Digital Humanities and social sciences (hereafter DH) is an interdisciplinary field that uses computer science as a source of techniques and technologies, in particular NLP, for exploring research questions in social sciences and humanities. Computational Humanities and computational social sciences aim at improving the state of the art in both computer sciences (e.g. NLP) and social sciences and humanities, by involving computer science as a research field.

ALMAnaCH is a follow-up to the ALPAGE project-team, which came to an end in December 2016. ALPAGE was created in 2007 in collaboration with Paris-Diderot University and had the status of an UMR-I since 2009. This joint team involved computational linguists from Inria as well as computational linguists from Paris-Diderot University with a strong background in linguistics, and proved successful. However, the context has changed since then, with the recent emergence of digital humanities and, more importantly, of computational humanities.
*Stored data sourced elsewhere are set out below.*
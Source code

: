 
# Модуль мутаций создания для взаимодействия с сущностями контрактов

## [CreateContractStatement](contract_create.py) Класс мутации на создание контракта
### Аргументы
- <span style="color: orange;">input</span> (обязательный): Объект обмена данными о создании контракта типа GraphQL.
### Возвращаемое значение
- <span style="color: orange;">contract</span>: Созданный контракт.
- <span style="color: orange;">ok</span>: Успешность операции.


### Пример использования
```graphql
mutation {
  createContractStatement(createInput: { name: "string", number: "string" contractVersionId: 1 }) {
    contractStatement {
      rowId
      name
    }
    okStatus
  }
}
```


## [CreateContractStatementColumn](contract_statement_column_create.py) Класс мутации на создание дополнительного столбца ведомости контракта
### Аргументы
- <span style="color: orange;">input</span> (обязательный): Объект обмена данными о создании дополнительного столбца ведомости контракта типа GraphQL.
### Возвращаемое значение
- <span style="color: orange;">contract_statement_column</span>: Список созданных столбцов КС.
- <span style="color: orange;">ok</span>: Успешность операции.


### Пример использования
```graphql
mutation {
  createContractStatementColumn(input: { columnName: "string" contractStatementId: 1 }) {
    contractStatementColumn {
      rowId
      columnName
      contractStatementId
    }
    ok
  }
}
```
This presents both an opportunity and a challenge for Inria computational linguists, as it provides them with new types of data (on which their tools, resources and algorithms can be used, thereby leading to new results in human sciences), as well as with new and challenging research problems, which, if solved, provide new ways of studying human sciences.
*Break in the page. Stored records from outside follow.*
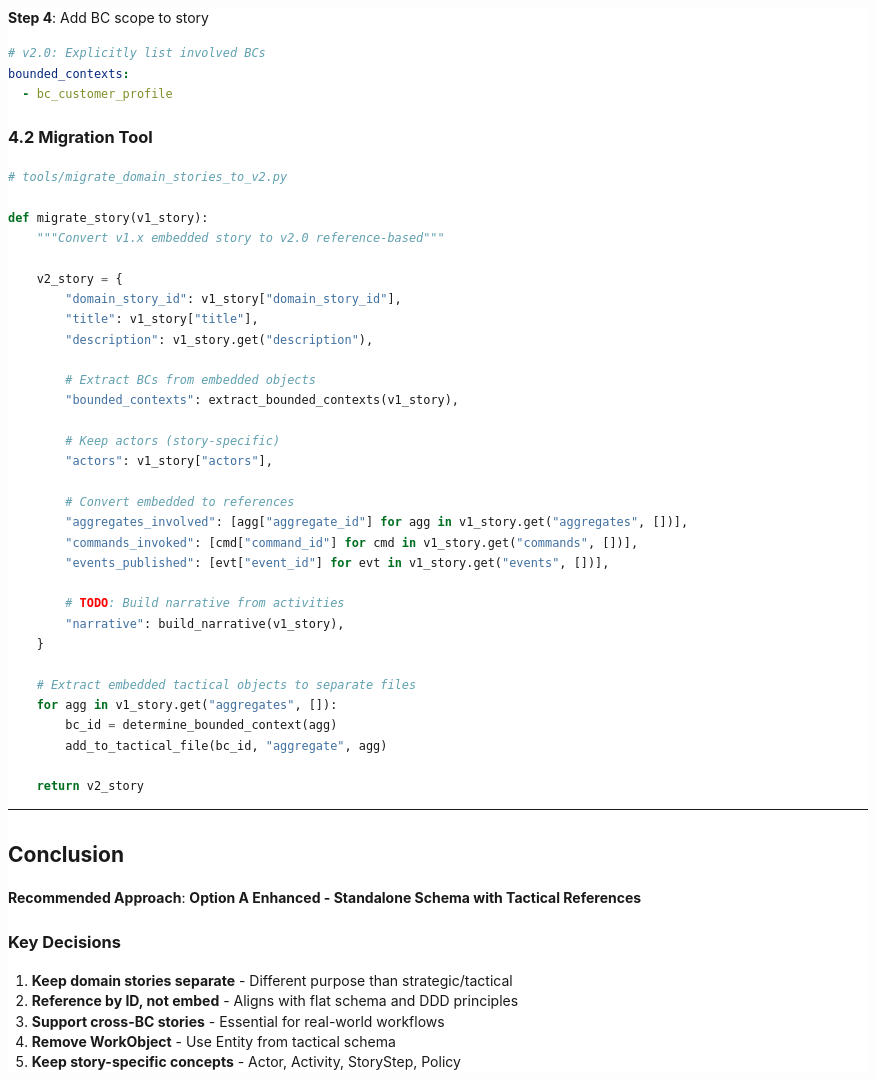 **Step 4**: Add BC scope to story

```yaml
# v2.0: Explicitly list involved BCs
bounded_contexts:
  - bc_customer_profile
```

### 4.2 Migration Tool

```python
# tools/migrate_domain_stories_to_v2.py

def migrate_story(v1_story):
    """Convert v1.x embedded story to v2.0 reference-based"""

    v2_story = {
        "domain_story_id": v1_story["domain_story_id"],
        "title": v1_story["title"],
        "description": v1_story.get("description"),

        # Extract BCs from embedded objects
        "bounded_contexts": extract_bounded_contexts(v1_story),

        # Keep actors (story-specific)
        "actors": v1_story["actors"],

        # Convert embedded to references
        "aggregates_involved": [agg["aggregate_id"] for agg in v1_story.get("aggregates", [])],
        "commands_invoked": [cmd["command_id"] for cmd in v1_story.get("commands", [])],
        "events_published": [evt["event_id"] for evt in v1_story.get("events", [])],

        # TODO: Build narrative from activities
        "narrative": build_narrative(v1_story),
    }

    # Extract embedded tactical objects to separate files
    for agg in v1_story.get("aggregates", []):
        bc_id = determine_bounded_context(agg)
        add_to_tactical_file(bc_id, "aggregate", agg)

    return v2_story
```

---

## Conclusion

**Recommended Approach**: **Option A Enhanced - Standalone Schema with Tactical References**

### Key Decisions

1. **Keep domain stories separate** - Different purpose than strategic/tactical
2. **Reference by ID, not embed** - Aligns with flat schema and DDD principles
3. **Support cross-BC stories** - Essential for real-world workflows
4. **Remove WorkObject** - Use Entity from tactical schema
5. **Keep story-specific concepts** - Actor, Activity, StoryStep, Policy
The scientific positioning of ALMAnaCH therefore extends that of ALPAGE. We remain committed to developing state-of-the-art NLP software and resources that can be used by academics and in the industry, including recent approaches based on deep learning. At the same time we continue our work on language modelling in order to provide a better understanding of languages, an objective that is reinforced and addressed in the broader context of computational humanities. Finally, we remain dedicated to having an impact on the industrial world and more generally on society, via multiple types of collaboration with companies and other institutions (startup creation, industrial contracts, expertise, etc.).

One of the main challenges in computational linguistics is to model and to cope with language variation. Language varies with respect to domain and genre (news wires, scientific literature, poetry, oral transcripts...), sociolinguistic factors (age, background, education; variation attested for instance on social media), geographical factors (dialects) and other dimensions (disabilities, for instance). But language also constantly evolves at all time scales. Addressing this variability is still an open issue for NLP. Commonly used approaches, which often rely on supervised and semi-supervised machine learning methods, require very large amounts of annotated data. They still suffer from the high level of variability found for instance in user-generated content, non-contemporary texts, as well as in domain-specific documents (e.g. financial, legal).
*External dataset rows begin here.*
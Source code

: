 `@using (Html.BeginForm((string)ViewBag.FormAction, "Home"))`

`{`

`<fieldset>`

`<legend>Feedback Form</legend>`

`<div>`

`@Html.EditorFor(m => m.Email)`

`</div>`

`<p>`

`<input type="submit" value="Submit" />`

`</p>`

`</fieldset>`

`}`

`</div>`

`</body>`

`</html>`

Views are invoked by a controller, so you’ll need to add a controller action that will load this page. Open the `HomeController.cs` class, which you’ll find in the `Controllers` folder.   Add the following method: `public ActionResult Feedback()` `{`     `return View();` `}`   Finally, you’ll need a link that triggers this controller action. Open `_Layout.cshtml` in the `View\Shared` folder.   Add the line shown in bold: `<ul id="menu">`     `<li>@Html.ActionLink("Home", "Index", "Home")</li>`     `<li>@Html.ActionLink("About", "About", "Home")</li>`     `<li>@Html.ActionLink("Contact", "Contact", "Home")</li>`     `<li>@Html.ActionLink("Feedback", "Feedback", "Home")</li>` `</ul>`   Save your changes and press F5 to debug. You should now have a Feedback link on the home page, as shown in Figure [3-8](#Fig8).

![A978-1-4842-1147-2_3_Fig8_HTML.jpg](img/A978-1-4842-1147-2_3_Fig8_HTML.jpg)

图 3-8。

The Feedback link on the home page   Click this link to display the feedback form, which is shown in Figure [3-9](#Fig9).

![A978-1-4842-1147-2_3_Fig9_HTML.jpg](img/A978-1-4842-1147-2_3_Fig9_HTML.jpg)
ALMAnaCH tackles the challenge of language variation in two complementary directions, supported by a third, transverse research axis on language resources. These three research axes do not reflect an internal organisation of eparate teams. They are meant to structure our scientific agenda, and most members of the project-team are involved in two or all of them.

ALMAnaCH's research axes, themselves structured in sub-axis, are the following:

  1. Automatic Context-augmented Linguistic Analysis

    1. Processing of natural language at all levels: morphology, syntax, semantics

    2. Integrating context in NLP systems

    3. Information and knowledge extraction

  2. Computational Modelling of Linguistic Variation

    1. Theoretical and empirical synchronic linguistics

    2. Sociolinguistic variation

    3. Diachronic variation

    4. Accessibility-related variation

  3. Modelling and development of Language Resources

    1. Construction, management and automatic annotation of text corpora

    2. Development of lexical resources

    3. Development of annotated corpora